Traditional companies continue to score a huge number of patents, reports Quartz. The publication deep dived into the patent filings to find which company has been awarded the most number of patents this year. According to its finding, IBM has been awarded 3,617 patents so far this year, whereas Samsung comes close with 3,032 patents during the same period. Behind these giants sit Google with 1,530 patents, Intel with 1,293, Qualcomm with 1,262, Microsoft with 1,232, and Apple with 1,060 patents. From the report: Although IBM's patent-producing power slowed somewhat in 2015, the number of patents it's received so far this year is up more than 13% compared to a year earlier. The company is in the middle of a painful reinvention, that sees the company shifting further away from hardware sales into cloud computing, analytics, and AI services. It's also plugging away on a myriad of fundamental scientific research projects -- many of which could revolutionize the world if they can come to fruition -- which is where many of its patent applications originate.
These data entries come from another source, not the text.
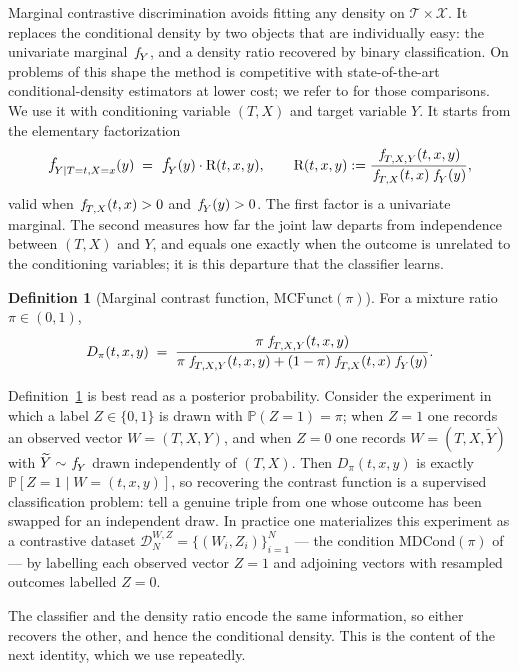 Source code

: \documentclass[11pt]{article}
\theoremstyle{plain}
\theoremstyle{definition}
\newtheorem{mydef}{Definition}
\theoremstyle{remark}
\newcommand{\MCF}{\ensuremath{\text{MCFunct}}}
\newcommand{\MDC}{\ensuremath{\text{MDCond}}}
\newcommand{\pP}{\ensuremath{\mathbb{P}}}
\newcommand{\cX}{\ensuremath{\mathcal{X}}}
\newcommand{\cT}{\ensuremath{\mathcal{T}}}
\newcommand{\pf}[1]{\ensuremath{\,\mathlarger{\textit{f}}_{#1}}}
\newcommand{\ratio}{\ensuremath{\pi}}
\newcommand{\contrast}{D_{\ratio}}
\newcommand{\DensityRatio}{\text{R}}
\newcommand{\mDwz}[1]{\ensuremath{\mathcal{D}}_{#1}^{W,Z}}
\begin{document}
Marginal contrastive discrimination avoids fitting any density on $\cT \times \cX$. It
replaces the conditional density by two objects that are individually easy: the univariate
marginal $\pf{Y}$, and a density ratio recovered by binary classification. On problems of
this shape the method is competitive with state-of-the-art conditional-density estimators at
lower cost; we refer to \citet{meziani2025mcd} for those comparisons. We use it with
conditioning variable $(T,X)$ and target variable $Y$. It starts from the elementary
factorization
\begin{equation}
\pf{Y \mid T=t,X=x}(y)
\;=\; \pf{Y}(y) \cdot \DensityRatio(t,x,y),
\qquad
\DensityRatio(t,x,y) := \frac{\pf{T,X,Y}(t,x,y)}{\pf{T,X}(t,x)\,\pf{Y}(y)} ,
\label{eq:reformulation}
\end{equation}
valid when $\pf{T,X}(t,x) > 0$ and $\pf{Y}(y) > 0$. The first factor is a univariate marginal.
The second measures how far the joint law departs from independence between $(T,X)$ and $Y$,
and equals one exactly when the outcome is unrelated to the conditioning variables; it is this
departure that the classifier learns.

\begin{mydef}[Marginal contrast function, $\MCF(\ratio)$]
\label{def:MCF}
For a mixture ratio $\ratio \in (0,1)$,
\begin{equation}
\contrast(t,x,y)
\;=\; \frac{\ratio\,\pf{T,X,Y}(t,x,y)}
{\ratio\,\pf{T,X,Y}(t,x,y) + (1-\ratio)\,\pf{T,X}(t,x)\,\pf{Y}(y)} .
\label{eq:contrast}
\end{equation}
\end{mydef}

Definition~\ref{def:MCF} is best read as a posterior probability. Consider the experiment in
which a label $Z\in\{0,1\}$ is drawn with $\pP(Z=1)=\ratio$; when $Z=1$ one records an
observed vector $W=(T,X,Y)$, and when $Z=0$ one records $W=(T,X,\widetilde Y)$ with
$\widetilde Y \sim \pf{Y}$ drawn independently of $(T,X)$. Then $\contrast(t,x,y)$ is exactly
$\pP[Z=1 \mid W=(t,x,y)]$, so recovering the contrast function is a supervised classification
problem: tell a genuine triple from one whose outcome has been swapped for an independent
draw. In practice one materializes this experiment as a contrastive dataset
$\mDwz{N}=\{(W_i,Z_i)\}_{i=1}^{N}$ --- the condition $\MDC(\ratio)$ of \citet{meziani2025mcd}
--- by labelling each observed vector $Z=1$ and adjoining vectors with resampled outcomes
labelled $Z=0$.

The classifier and the density ratio encode the same information, so either recovers the
other, and hence the conditional density. This is the content of the next identity, which we
use repeatedly.
\end{document}
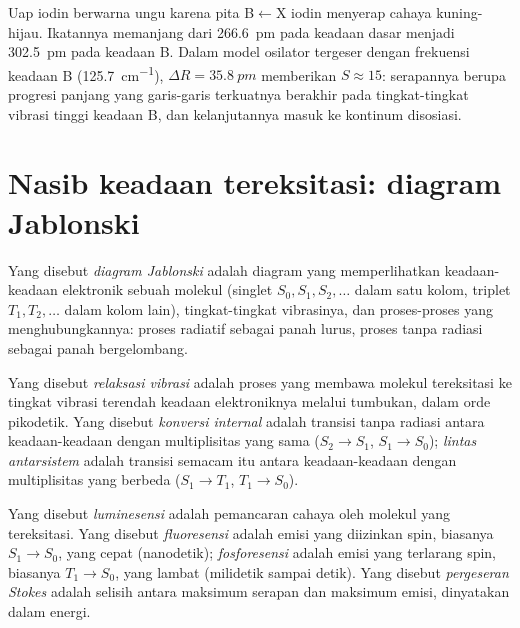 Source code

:\begin{example}[Iodin]\label{ex:b3:electronic-spectroscopy:iodine}
Uap iodin berwarna ungu karena pita B$\leftarrow$X iodin menyerap cahaya
kuning-hijau. Ikatannya memanjang dari \qty{266.6}{pm} pada keadaan dasar
menjadi \qty{302.5}{pm} pada keadaan B. Dalam model osilator tergeser dengan
frekuensi keadaan B (\qty{125.7}{cm^{-1}}), $\Delta R = \qty{35.8}{pm}$ memberikan
$S \approx 15$: serapannya berupa progresi panjang yang garis-garis terkuatnya
berakhir pada tingkat-tingkat vibrasi tinggi keadaan B, dan kelanjutannya
masuk ke kontinum disosiasi.
\end{example}

\section{Nasib keadaan tereksitasi: diagram Jablonski}

\begin{definition}\label{def:b3:electronic-spectroscopy:jablonski}
Yang disebut \emph{diagram Jablonski} adalah diagram
yang memperlihatkan keadaan-keadaan elektronik sebuah molekul (singlet
$S_0, S_1, S_2, \dots$ dalam satu kolom, triplet $T_1, T_2,
\dots$ dalam kolom lain), tingkat-tingkat vibrasinya, dan proses-proses yang
menghubungkannya: proses radiatif sebagai panah lurus, proses tanpa radiasi
sebagai panah bergelombang.
\end{definition}

\begin{definition}\label{def:b3:electronic-spectroscopy:radiationless}
Yang disebut \emph{relaksasi vibrasi} adalah proses
yang membawa molekul tereksitasi ke tingkat vibrasi terendah keadaan
elektroniknya melalui tumbukan, dalam orde pikodetik. Yang disebut
\emph{konversi internal} adalah transisi tanpa
radiasi antara keadaan-keadaan dengan multiplisitas yang sama ($S_2 \to S_1$,
$S_1 \to S_0$); \emph{lintas antarsistem} adalah
transisi semacam itu antara keadaan-keadaan dengan multiplisitas yang berbeda
($S_1 \to T_1$, $T_1 \to S_0$).
\end{definition}

\begin{definition}\label{def:b3:electronic-spectroscopy:luminescence}
Yang disebut \emph{luminesensi} adalah pemancaran cahaya
oleh molekul yang tereksitasi. Yang disebut \emph{fluoresensi}
adalah emisi yang diizinkan spin, biasanya $S_1 \to S_0$, yang cepat
(nanodetik); \emph{fosforesensi} adalah emisi yang
terlarang spin, biasanya $T_1 \to S_0$, yang lambat (milidetik sampai
detik). Yang disebut \emph{pergeseran Stokes} adalah
selisih antara maksimum serapan dan maksimum emisi, dinyatakan dalam energi.
\end{definition}

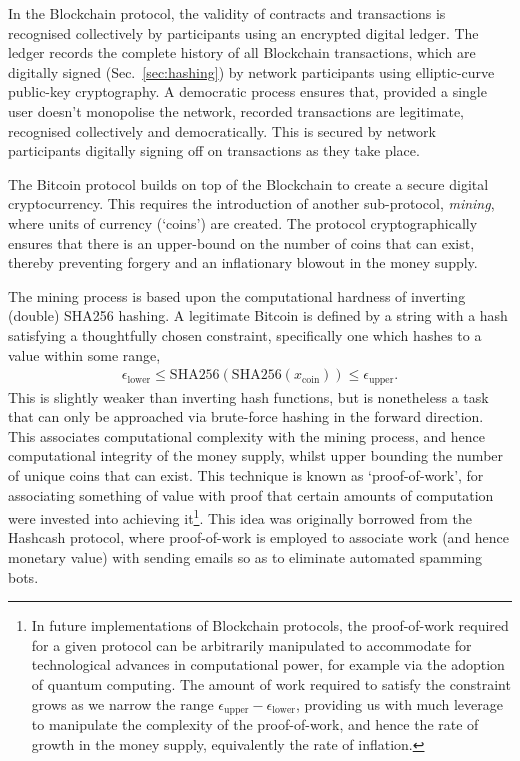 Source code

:In the Blockchain protocol, the validity of contracts and transactions is recognised collectively by participants using an encrypted digital ledger. The ledger records the complete history of all Blockchain transactions, which are digitally signed (Sec.~\ref{sec:hashing}) by network participants using elliptic-curve public-key cryptography. A democratic process ensures that, provided a single user doesn't monopolise the network, recorded transactions are legitimate, recognised collectively and democratically. This is secured by network participants digitally signing off on transactions as they take place.

The Bitcoin protocol builds on top of the Blockchain to create a secure digital cryptocurrency. This requires the introduction of another sub-protocol, \textit{mining}, where units of currency (`coins') are created. The protocol cryptographically ensures that there is an upper-bound on the number of coins that can exist, thereby preventing forgery and an inflationary blowout in the money supply.

The mining process is based upon the computational hardness of inverting (double) SHA256 hashing. A legitimate Bitcoin is defined by a string with a hash satisfying a thoughtfully chosen constraint, specifically one which hashes to a value within some range,
\begin{align}
	\epsilon_\mathrm{lower}\leq \mathrm{SHA256}(\mathrm{SHA256}(x_\mathrm{coin})) \leq \epsilon_\mathrm{upper}.
\end{align}
This is slightly weaker than inverting hash functions, but is nonetheless a task that can only be approached via brute-force hashing in the forward direction. This associates computational complexity with the mining process, and hence computational integrity of the money supply, whilst upper bounding the number of unique coins that can exist. This technique is known as `proof-of-work', for associating something of value with proof that certain amounts of computation were invested into achieving it\footnote{In future implementations of Blockchain protocols, the proof-of-work required for a given protocol can be arbitrarily manipulated to accommodate for technological advances in computational power, for example via the adoption of quantum computing. The amount of work required to satisfy the constraint grows as we narrow the range \mbox{$\epsilon_\mathrm{upper}-\epsilon_\mathrm{lower}$}, providing us with much leverage to manipulate the complexity of the proof-of-work, and hence the rate of growth in the money supply, equivalently the rate of inflation.}. This idea was originally borrowed from the Hashcash protocol, where proof-of-work is employed to associate work (and hence monetary value) with sending emails so as to eliminate automated spamming bots.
IBM accounted for about 1% of all US patents awarded in 2015.

7 of 54 comments (clear)

  1. Wow by Anonymous Coward · · Score: 2, Insightful

    It's hard to believe a company can produce that many novel things that need protecting

  2. Who'd be an Inventor These Days? by lobiusmoop · · Score: 5, Insightful

    Every variation of every possibility has been legally locked up, The message I'm getting is "Don't try profiting from anything new of we'll sue you out of existence."

    --
    "I bless every day that I continue to live, for every day is pure profit."
    1. Re:Who'd be an Inventor These Days? by PolygamousRanchKid+ · · Score: 4, Insightful

      Every variation of every possibility has been legally locked up, The message I'm getting is "Don't try profiting from anything new of we'll sue you out of existence."

      Well, if you happen to work for IBM, I'm guessing it is worth your time to file a patent. They probably have some kind of compensation system where you get some dollars for a patent filed and granted. And it is probably a requirement for getting promoted to higher levels. And anyway, they probably have some of the meanest bad-assed M* F* patent attorneys from Hell working for them, who know how to push a patent through.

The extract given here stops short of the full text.